Despite the Government’s decision to remove Care Act easements, measures which allow the Education Secretary Gavin Williamson to amend parts of the Children and Families Act (CFA) 2014 to let local councils use only “reasonable endeavours” to provide named needs in Disabled children’s Education, Health and Care plans (EHC plans) will stay in place.
Under the Coronavirus Act, a school also no longer has a duty to admit a Disabled child if that school was named in the child’s EHC plan.
Disability Rights UK, The Alliance for Inclusive Education, Liberty and Inclusion London have written to the Education Secretary to ask him to remove the CFA easements from the Coronavirus Act.
DR UK Head of Policy Fazilet Hadi said: “There is no consistency in scrapping the Care Act easements and keeping the CFA easements. It is just plain wrong that we are putting back the human rights of Disabled adults but not those of Disabled children.”

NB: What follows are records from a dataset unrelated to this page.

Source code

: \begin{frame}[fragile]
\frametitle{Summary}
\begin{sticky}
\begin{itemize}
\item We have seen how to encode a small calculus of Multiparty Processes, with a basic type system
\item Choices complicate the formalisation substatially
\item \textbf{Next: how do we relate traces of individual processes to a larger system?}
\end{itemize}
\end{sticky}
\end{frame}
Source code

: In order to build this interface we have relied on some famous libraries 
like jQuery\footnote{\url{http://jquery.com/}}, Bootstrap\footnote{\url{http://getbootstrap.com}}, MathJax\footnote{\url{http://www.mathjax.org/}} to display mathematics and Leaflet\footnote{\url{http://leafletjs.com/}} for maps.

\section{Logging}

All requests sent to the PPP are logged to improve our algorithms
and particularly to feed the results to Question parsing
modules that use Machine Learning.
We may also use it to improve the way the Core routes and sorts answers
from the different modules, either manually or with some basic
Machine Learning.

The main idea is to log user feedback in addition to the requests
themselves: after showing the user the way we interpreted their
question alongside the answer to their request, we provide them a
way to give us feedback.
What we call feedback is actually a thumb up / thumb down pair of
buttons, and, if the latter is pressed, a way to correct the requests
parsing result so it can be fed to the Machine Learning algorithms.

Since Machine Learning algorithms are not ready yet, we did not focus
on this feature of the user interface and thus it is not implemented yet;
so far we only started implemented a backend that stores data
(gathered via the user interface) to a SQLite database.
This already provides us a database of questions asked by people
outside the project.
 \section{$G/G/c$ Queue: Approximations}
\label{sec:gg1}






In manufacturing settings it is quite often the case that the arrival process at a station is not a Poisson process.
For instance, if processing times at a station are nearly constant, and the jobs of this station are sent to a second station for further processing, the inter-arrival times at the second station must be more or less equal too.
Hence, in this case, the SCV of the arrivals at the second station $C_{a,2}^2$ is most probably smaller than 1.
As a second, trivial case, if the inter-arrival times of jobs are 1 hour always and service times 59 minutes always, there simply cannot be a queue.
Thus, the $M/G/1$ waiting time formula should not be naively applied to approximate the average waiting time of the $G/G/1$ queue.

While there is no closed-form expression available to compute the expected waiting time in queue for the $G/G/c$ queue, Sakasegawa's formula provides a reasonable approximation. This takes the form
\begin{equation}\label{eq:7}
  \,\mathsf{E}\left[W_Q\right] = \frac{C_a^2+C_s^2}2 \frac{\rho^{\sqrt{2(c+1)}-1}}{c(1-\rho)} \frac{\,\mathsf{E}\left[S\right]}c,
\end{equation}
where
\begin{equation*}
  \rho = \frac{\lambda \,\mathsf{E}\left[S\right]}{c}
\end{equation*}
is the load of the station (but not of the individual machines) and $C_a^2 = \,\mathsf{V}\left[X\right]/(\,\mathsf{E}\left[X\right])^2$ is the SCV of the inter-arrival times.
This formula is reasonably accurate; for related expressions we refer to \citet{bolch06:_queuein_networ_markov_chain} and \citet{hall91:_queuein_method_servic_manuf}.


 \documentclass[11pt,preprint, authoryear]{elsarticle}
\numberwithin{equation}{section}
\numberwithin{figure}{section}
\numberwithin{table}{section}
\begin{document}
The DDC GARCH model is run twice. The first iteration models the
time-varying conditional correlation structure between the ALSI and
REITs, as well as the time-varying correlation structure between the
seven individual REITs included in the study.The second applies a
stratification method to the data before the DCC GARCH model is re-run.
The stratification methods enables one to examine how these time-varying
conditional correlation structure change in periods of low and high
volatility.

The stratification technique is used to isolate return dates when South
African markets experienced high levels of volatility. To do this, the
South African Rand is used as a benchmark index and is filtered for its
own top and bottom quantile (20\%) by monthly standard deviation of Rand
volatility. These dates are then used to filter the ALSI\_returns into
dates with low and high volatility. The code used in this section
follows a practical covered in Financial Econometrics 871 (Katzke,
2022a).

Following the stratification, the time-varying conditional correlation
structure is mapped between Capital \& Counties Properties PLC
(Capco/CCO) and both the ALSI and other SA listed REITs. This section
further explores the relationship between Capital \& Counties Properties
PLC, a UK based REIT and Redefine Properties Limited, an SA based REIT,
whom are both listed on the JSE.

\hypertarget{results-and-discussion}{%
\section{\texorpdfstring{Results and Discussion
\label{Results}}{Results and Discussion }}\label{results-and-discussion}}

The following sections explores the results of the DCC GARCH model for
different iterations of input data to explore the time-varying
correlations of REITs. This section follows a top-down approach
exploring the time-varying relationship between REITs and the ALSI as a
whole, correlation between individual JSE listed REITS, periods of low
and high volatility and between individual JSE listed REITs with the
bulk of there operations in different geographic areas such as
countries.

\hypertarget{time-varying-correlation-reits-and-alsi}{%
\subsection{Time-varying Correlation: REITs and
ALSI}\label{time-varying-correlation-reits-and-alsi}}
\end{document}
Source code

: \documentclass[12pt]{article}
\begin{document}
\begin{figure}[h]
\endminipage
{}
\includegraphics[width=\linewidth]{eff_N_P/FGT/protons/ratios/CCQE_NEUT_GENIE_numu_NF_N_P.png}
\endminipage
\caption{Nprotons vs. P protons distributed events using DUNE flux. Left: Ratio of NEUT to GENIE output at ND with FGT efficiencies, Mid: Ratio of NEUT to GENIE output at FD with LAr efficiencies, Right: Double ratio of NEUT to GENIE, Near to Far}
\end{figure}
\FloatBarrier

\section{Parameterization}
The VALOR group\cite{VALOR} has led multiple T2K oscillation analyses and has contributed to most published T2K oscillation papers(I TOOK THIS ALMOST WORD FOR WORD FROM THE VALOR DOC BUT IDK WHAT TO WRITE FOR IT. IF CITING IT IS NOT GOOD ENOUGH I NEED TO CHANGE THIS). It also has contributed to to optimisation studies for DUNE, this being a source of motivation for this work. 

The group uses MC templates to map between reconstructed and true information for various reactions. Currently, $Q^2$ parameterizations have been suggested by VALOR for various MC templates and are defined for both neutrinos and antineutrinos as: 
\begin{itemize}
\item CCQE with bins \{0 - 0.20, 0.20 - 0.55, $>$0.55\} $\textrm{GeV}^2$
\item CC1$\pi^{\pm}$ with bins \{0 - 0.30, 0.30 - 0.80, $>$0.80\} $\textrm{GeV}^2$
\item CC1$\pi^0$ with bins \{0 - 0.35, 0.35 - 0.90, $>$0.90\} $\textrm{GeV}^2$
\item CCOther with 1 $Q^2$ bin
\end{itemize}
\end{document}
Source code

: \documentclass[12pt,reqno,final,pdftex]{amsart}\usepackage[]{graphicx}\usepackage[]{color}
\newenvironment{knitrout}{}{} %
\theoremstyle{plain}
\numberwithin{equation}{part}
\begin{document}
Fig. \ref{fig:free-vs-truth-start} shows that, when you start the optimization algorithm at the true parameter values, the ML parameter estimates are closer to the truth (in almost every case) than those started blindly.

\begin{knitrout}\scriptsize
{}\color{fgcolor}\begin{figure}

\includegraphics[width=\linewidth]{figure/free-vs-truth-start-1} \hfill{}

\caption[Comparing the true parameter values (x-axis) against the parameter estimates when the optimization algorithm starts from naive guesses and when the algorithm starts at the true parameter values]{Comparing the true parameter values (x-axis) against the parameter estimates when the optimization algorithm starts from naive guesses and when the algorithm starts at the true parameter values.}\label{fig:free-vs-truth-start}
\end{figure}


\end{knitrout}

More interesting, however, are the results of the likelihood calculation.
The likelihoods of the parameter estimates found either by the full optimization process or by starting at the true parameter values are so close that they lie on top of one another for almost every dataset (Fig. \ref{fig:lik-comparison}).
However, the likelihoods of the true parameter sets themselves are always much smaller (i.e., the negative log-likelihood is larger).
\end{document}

ALLFIE Policy and Campaigns Co-ordinator Simone Aspis told Disability News Service that some local authorities and schools had used the CFA easements last year when they were introduced, but: “some local authorities and schools are still acting as though those easements are still in place” even though they have not been switched on since last July.
“It is very serious in terms of the impact. It could end up with more and more children being out of school, being denied access to education and falling behind in the progress they could be making, and not having the same opportunities.
“We could be finding ourselves with a lost generation of Disabled people as a result of this.”